In 2020, we saw many businesses transition away from a traditional work environment to remote or hybrid; however, in 2024 we will likely start to see that revert back with companies requiring their employees to physically return to work in the office. A survey done by Resume Builder asked 1,000 corporate decision-makers about their return-to-office plans and they found that “9 in 10 companies with office space will have returned to office by 2024”. While companies may want their employees to return to the office, not all workers may feel the same after becoming accustomed to remote and hybrid work environments. Navigating this transition may be challenging and require compromises from both sides. Here are some of the concerns and possible solutions for moving forward.
Some companies are implementing this change back to an in-person office work environment because they believe it will increase revenue. In an article on Forbes, they write “And for those companies that plan to demand RTO in 2024, 81% say it will improve revenue, 81% believe it will improve the company culture and 83% say it will improve worker productivity.” While companies may want this change, some employees may not want to comply with a required 100% return to the office.
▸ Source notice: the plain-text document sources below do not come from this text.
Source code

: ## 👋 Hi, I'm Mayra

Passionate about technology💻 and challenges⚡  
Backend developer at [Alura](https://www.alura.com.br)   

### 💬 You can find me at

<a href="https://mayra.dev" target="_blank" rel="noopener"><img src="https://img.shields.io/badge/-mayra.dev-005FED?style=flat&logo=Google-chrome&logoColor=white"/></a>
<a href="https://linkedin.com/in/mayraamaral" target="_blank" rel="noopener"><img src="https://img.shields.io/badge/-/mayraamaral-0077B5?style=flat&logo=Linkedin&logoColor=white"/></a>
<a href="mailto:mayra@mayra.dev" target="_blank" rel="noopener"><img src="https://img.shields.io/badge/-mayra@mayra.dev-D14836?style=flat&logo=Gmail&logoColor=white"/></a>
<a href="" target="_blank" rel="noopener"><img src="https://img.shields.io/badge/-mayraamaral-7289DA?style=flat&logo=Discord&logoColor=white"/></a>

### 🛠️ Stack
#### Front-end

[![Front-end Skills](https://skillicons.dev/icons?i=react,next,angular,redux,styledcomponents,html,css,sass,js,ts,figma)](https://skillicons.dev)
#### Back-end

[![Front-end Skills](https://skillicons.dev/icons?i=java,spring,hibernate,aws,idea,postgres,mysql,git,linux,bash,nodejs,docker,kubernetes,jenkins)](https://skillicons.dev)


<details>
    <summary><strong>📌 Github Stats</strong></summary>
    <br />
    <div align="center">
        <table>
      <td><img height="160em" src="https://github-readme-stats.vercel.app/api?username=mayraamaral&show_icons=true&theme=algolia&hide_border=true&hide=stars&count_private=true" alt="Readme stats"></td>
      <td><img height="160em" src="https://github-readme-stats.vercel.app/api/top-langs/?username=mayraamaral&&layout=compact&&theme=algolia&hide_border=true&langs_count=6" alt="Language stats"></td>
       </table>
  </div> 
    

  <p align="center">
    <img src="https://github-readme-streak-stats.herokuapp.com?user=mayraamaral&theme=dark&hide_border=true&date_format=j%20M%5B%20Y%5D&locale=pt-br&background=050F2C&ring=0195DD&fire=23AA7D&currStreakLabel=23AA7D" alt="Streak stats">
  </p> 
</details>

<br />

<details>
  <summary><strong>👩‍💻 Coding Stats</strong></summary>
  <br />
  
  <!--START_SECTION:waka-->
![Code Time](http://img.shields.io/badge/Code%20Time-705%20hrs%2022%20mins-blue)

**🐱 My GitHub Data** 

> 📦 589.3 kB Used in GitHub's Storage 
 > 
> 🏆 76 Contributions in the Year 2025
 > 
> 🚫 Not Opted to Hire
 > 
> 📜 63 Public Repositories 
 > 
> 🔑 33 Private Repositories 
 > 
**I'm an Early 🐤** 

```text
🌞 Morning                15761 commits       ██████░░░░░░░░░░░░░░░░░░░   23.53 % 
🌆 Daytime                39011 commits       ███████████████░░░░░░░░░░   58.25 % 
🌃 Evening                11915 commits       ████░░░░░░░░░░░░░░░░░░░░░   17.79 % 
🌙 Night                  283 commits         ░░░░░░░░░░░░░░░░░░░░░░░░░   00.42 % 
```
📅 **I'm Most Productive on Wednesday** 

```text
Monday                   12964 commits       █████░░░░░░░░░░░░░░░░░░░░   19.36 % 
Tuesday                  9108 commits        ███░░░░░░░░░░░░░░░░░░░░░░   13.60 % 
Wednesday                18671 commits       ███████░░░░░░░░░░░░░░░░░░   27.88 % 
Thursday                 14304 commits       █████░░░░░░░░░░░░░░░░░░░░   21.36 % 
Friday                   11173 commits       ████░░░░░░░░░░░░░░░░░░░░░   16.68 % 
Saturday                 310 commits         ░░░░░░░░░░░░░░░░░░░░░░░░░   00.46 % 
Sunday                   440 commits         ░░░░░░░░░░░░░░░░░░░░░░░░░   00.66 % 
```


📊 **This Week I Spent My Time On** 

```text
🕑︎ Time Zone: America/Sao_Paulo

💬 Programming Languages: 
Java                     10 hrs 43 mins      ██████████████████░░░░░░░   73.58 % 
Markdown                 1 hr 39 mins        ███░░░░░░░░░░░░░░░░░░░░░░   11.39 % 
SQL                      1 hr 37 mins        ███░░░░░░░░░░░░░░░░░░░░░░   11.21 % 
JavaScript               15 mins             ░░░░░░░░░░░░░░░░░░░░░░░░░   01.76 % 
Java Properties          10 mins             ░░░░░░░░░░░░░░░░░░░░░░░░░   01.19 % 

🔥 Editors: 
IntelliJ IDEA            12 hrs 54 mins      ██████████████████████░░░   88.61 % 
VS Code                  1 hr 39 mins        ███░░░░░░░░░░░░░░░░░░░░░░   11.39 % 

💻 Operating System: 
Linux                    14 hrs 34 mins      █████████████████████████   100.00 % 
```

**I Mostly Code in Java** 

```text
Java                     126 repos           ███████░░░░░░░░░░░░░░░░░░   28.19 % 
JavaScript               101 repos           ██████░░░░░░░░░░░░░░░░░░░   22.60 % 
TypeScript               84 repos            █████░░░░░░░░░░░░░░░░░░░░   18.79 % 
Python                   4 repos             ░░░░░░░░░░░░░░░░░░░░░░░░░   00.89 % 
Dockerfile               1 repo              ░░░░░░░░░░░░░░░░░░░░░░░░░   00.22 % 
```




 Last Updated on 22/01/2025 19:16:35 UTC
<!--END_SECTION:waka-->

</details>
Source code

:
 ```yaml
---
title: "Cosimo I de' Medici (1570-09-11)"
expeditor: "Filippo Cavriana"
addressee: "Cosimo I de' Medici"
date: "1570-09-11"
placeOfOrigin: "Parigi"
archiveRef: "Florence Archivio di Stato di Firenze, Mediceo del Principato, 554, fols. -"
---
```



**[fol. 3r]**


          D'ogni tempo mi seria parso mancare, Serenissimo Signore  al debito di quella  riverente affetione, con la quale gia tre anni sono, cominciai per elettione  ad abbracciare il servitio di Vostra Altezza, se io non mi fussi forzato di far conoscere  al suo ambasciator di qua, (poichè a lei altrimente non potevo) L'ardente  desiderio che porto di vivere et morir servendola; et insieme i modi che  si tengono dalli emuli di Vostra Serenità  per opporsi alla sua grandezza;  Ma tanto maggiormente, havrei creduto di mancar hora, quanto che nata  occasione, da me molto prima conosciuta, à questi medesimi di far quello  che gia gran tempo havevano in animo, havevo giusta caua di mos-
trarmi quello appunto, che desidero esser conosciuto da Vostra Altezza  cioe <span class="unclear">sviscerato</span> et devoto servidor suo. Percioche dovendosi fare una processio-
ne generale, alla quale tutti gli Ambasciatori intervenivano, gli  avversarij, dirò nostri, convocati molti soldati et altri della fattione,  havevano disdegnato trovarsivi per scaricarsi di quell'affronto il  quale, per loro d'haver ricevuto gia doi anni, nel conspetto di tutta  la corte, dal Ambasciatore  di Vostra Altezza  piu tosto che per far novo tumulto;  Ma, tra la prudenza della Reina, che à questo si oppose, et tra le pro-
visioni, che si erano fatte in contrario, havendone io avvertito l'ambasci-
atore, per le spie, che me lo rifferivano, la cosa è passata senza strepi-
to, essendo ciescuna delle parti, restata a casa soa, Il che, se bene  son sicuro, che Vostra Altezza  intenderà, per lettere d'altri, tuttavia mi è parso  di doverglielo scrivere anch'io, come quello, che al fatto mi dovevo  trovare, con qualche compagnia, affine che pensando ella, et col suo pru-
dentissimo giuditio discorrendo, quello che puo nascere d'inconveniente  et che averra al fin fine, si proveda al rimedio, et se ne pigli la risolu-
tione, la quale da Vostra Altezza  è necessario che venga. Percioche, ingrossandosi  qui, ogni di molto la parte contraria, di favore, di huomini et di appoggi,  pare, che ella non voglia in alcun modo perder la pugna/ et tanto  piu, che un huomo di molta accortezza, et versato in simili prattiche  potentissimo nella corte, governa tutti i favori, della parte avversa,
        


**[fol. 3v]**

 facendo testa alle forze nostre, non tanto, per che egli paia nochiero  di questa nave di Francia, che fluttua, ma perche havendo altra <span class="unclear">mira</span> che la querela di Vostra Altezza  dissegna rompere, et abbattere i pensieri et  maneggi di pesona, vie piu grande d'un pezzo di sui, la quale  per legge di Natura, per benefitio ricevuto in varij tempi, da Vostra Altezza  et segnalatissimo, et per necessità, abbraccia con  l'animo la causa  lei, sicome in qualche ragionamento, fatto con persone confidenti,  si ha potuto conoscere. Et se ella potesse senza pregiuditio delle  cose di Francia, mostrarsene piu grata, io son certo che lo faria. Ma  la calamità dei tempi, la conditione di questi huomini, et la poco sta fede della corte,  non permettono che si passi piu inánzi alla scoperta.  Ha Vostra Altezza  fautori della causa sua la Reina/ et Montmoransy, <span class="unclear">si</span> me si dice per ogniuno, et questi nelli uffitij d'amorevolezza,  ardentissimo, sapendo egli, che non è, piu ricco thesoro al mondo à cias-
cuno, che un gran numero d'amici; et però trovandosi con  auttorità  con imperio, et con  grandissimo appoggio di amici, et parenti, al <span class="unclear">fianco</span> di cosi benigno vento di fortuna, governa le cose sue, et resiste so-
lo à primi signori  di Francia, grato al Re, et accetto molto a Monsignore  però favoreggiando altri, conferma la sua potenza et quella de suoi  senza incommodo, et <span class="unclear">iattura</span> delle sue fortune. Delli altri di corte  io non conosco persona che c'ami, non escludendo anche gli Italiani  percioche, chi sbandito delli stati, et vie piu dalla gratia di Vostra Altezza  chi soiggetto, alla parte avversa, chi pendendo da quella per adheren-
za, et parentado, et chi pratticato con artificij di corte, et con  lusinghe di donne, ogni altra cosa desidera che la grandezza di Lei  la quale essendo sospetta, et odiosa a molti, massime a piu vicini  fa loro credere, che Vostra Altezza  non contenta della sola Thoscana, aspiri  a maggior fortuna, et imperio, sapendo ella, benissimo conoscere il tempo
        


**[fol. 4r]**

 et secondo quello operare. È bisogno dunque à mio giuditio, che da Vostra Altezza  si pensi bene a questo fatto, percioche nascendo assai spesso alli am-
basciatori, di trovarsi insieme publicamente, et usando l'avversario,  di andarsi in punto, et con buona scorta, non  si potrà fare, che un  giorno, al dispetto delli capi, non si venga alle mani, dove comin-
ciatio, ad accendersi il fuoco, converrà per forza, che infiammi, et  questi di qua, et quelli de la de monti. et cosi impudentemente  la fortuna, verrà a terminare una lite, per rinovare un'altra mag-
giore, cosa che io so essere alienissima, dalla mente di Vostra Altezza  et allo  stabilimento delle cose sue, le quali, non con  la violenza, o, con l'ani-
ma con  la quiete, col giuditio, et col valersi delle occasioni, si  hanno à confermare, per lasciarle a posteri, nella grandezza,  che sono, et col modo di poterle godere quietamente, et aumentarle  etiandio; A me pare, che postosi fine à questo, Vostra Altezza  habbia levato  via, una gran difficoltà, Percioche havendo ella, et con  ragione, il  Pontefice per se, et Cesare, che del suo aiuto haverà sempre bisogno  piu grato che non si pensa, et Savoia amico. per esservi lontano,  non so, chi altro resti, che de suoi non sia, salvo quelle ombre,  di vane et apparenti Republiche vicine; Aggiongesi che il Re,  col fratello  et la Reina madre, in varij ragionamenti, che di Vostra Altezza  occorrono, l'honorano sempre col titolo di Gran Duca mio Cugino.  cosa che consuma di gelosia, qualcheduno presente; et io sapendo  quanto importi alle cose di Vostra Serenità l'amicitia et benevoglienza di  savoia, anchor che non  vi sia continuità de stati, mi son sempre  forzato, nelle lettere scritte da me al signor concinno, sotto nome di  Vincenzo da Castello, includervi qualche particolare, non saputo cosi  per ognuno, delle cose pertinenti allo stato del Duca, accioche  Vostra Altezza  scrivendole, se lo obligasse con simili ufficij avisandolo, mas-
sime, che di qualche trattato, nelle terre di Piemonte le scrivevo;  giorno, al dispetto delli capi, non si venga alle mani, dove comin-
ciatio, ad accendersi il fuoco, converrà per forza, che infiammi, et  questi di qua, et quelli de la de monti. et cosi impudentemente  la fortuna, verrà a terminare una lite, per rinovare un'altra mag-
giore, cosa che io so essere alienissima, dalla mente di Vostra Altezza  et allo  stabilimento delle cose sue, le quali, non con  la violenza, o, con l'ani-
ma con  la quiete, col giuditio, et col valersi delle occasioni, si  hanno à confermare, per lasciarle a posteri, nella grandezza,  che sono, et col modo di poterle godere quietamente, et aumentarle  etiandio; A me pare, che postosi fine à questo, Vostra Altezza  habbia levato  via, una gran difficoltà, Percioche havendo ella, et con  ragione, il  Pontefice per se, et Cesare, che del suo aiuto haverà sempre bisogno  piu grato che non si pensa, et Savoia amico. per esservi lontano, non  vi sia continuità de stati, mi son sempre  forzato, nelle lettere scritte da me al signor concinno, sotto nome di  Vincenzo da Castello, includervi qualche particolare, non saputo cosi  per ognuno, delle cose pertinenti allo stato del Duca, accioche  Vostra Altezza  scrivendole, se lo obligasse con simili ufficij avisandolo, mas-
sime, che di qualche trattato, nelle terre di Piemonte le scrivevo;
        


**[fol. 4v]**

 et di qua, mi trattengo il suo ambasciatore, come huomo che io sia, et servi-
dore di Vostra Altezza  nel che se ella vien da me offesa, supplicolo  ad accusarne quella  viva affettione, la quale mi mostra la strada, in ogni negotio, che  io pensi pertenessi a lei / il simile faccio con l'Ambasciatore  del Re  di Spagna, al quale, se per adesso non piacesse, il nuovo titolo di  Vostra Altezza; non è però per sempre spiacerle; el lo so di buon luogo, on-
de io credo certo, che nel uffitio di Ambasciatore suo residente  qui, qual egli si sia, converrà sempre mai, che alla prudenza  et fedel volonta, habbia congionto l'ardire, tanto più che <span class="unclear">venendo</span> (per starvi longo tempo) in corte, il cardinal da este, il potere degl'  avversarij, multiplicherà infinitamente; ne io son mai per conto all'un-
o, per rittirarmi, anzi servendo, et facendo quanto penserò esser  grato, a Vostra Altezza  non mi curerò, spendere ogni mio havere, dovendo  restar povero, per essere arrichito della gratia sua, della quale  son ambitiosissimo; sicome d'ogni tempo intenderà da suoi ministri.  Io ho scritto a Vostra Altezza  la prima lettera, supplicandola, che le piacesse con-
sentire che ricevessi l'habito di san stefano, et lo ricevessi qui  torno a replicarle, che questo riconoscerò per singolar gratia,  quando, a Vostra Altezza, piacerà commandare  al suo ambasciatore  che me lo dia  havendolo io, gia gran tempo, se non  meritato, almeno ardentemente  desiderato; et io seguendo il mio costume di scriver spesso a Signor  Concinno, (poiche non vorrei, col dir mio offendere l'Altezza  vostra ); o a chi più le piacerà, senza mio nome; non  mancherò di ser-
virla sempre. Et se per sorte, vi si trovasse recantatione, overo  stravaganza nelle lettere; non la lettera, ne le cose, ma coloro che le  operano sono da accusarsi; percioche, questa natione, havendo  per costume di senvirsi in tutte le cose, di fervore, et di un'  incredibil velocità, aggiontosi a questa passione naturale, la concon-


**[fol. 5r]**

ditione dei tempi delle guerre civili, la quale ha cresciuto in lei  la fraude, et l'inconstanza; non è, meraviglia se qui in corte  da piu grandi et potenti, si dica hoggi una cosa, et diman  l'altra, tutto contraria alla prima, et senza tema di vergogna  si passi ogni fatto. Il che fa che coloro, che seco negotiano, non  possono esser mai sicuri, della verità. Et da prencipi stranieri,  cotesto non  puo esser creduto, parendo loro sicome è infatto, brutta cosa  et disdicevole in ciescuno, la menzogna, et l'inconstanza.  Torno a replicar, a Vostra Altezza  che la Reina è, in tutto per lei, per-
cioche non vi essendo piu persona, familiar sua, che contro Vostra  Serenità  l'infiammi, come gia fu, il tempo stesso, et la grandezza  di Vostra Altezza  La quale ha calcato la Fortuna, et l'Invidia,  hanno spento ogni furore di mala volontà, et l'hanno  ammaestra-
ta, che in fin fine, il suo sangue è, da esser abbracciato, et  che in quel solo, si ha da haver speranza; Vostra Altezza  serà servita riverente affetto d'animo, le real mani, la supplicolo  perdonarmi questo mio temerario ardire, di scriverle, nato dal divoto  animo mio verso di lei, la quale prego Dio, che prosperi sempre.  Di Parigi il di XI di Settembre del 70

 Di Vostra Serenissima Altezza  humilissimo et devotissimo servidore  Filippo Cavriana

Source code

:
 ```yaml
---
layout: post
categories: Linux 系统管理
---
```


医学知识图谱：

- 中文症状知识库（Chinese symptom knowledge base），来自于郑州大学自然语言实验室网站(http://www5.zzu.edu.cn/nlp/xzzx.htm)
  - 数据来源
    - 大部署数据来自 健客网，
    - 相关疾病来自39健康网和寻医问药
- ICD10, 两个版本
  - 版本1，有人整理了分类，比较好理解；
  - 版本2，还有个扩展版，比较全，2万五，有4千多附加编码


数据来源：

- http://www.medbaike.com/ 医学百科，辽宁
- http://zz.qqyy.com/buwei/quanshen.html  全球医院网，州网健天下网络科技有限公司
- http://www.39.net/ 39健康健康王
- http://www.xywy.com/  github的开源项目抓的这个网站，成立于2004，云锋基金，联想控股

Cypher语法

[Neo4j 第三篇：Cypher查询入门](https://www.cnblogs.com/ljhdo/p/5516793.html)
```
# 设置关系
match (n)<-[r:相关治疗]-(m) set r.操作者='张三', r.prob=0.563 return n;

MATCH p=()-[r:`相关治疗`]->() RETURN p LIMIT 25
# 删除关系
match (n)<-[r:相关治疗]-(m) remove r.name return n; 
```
The same Forbes article goes on to say, “There is concern that a shift back to full-time office hours could cause a company to lose good employees in a hiring environment in which candidates are “calling the shots” and working for companies that not only give them a steady paycheck and traditional benefits, but also a work schedule and in-office policy that aligns with their need for work/life balance.”
Ideally, the next steps moving forward would be a fair and agreed-upon plan for companies and employees. It’s important for employees to feel they have some say in the plan and aren’t only returning to offices because their hand was forced into the matter. In an article in Harvard Business Review, they write, “Organizations need to shape their return-to-office approach to help employees feel that they still have a sense of control and agency over their behaviors and decisions. This means developing policies that provide guidelines – not requirements – that give employees a balance of structure and freedom to preserve and maybe even amplify employee autonomy. Leading organizations are adopting a number of strategies, including:
- Empowering managers and teams to co-create flexible working patterns instead of mandating a one-size-fits-all return-to-office schedule for all employees.
- Offering meaningful benefits, including commuting subsidies, free or subsidized on-site childcare, and various food options at their offices or corporate headquarters.
Leveraging return-to-office strategies like these and others that maintain or enhance employees’ sense of control over their behavior will create a workplace environment that employees will intrinsically want to use.”